— DATA FOR THE TASK —
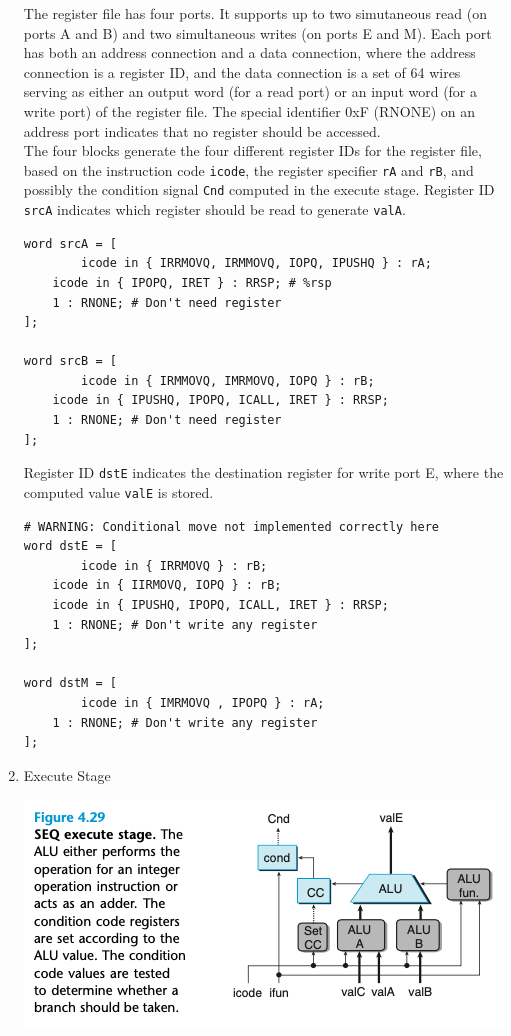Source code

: \documentclass[11pt]{article}
\begin{document}
\begin{enumerate}
The register file has four ports. It supports up to two simutaneous read (on ports A and B) and two simultaneous writes (on ports E and M). Each port has both an address connection and a data connection, where the address connection is a register ID, and the data connection is a set of 64 wires serving as either an output word (for a read port) or an input word (for a write port) of the register file. The special identifier 0xF (RNONE) on an address port indicates that no register should be accessed.\\

The four blocks generate the four different register IDs for the register file, based on the instruction code \texttt{icode}, the  register specifier \texttt{rA} and \texttt{rB}, and possibly the condition signal \texttt{Cnd} computed in the execute stage. Register ID \texttt{srcA} indicates which register should be read to generate \texttt{valA}.\\

\begin{verbatim}
word srcA = [
        icode in { IRRMOVQ, IRMMOVQ, IOPQ, IPUSHQ } : rA;
	icode in { IPOPQ, IRET } : RRSP; # %rsp
	1 : RNONE; # Don't need register
];

word srcB = [
        icode in { IRMMOVQ, IMRMOVQ, IOPQ } : rB;
	icode in { IPUSHQ, IPOPQ, ICALL, IRET } : RRSP;
	1 : RNONE; # Don't need register
];
\end{verbatim}

Register ID \texttt{dstE} indicates the destination register for write port E, where the computed value \texttt{valE} is stored.\\
\begin{verbatim}
# WARNING: Conditional move not implemented correctly here
word dstE = [
        icode in { IRRMOVQ } : rB;
	icode in { IIRMOVQ, IOPQ } : rB;
	icode in { IPUSHQ, IPOPQ, ICALL, IRET } : RRSP;
	1 : RNONE; # Don't write any register
];

word dstM = [
        icode in { IMRMOVQ , IPOPQ } : rA;
	1 : RNONE; # Don't write any register
];
\end{verbatim}

\item Execute Stage
\label{sec:org4289fcc}

\begin{center}
\includegraphics[width=.9\linewidth]{pics/figure4.29-execute-stage.png}
\end{center}


\end{enumerate}
\end{document}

— WORK REQUEST —
Every line in the records that holds the word "srcA" should be copied into the answer.

— ANSWER SPACE —
The four blocks generate the four different register IDs for the register file, based on the instruction code \texttt{icode}, the  register specifier \texttt{rA} and \texttt{rB}, and possibly the condition signal \texttt{Cnd} computed in the execute stage. Register ID \texttt{srcA} indicates which register should be read to generate \texttt{valA}.\\
word srcA = [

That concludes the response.